RECORDED INFORMATION:
▬▬▬▬▬▬

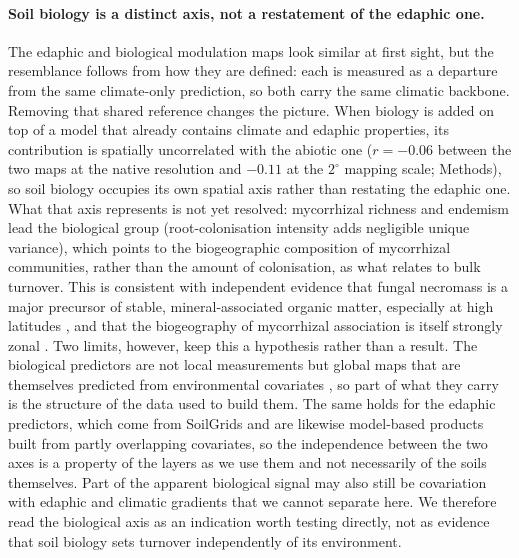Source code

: \documentclass[12pt, a4paper]{article}
\begin{document}
\paragraph{Soil biology is a distinct axis, not a restatement of the edaphic one.}
The edaphic and biological modulation maps look similar at first sight, but the
resemblance follows from how they are defined: each is measured as a departure from
the same climate-only prediction, so both carry the same climatic backbone. Removing
that shared reference changes the picture. When biology is added on top of a model
that already contains climate and edaphic properties, its contribution is spatially
uncorrelated with the abiotic one ($r=-0.06$ between the two maps at the native
resolution and $-0.11$ at the $2^{\circ}$ mapping scale; Methods), so
soil biology occupies its own spatial axis rather than restating the edaphic one. What that axis represents is
not yet resolved: mycorrhizal richness and endemism lead the biological group
(root-colonisation intensity adds negligible unique variance), which points to the
biogeographic composition of mycorrhizal communities, rather than the amount of
colonisation, as what relates to bulk turnover. This is consistent with independent
evidence that fungal necromass is a major precursor of stable, mineral-associated
organic matter, especially at high latitudes \citep{Clemmensen2013,Averill2014,Frey2019}, and that the biogeography of mycorrhizal association is itself
strongly zonal \citep{Tedersoo2014,Steidinger2019}. Two limits, however, keep this a
hypothesis rather than a result. The biological predictors are not local
measurements but global maps that are themselves predicted from environmental
covariates \citep{Yu2022,Barcelo2023,VanNuland2025}, so part of what they carry is
the structure of the data used to build them. The same holds for the edaphic
predictors, which come from SoilGrids \citep{Poggio2021} and are likewise
model-based products built from partly overlapping covariates, so the independence
between the two axes is a property of the layers as we use them and not necessarily
of the soils themselves. Part of the apparent biological signal may also still
be covariation with edaphic and climatic gradients that we cannot separate here. We
therefore read the biological axis as an indication worth testing directly, not as
evidence that soil biology sets turnover independently of its environment.
\end{document}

▬▬▬▬▬▬

ABOUT THIS TASK: The required answer is the line with "organic matter, especially" plus every line after it to the end of the entries above, transcribed exactly.

WRITTEN RESPONSE:
organic matter, especially at high latitudes \citep{Clemmensen2013,Averill2014,Frey2019}, and that the biogeography of mycorrhizal association is itself
strongly zonal \citep{Tedersoo2014,Steidinger2019}. Two limits, however, keep this a
hypothesis rather than a result. The biological predictors are not local
measurements but global maps that are themselves predicted from environmental
covariates \citep{Yu2022,Barcelo2023,VanNuland2025}, so part of what they carry is
the structure of the data used to build them. The same holds for the edaphic
predictors, which come from SoilGrids \citep{Poggio2021} and are likewise
model-based products built from partly overlapping covariates, so the independence
between the two axes is a property of the layers as we use them and not necessarily
of the soils themselves. Part of the apparent biological signal may also still
be covariation with edaphic and climatic gradients that we cannot separate here. We
therefore read the biological axis as an indication worth testing directly, not as
evidence that soil biology sets turnover independently of its environment.
\end{document}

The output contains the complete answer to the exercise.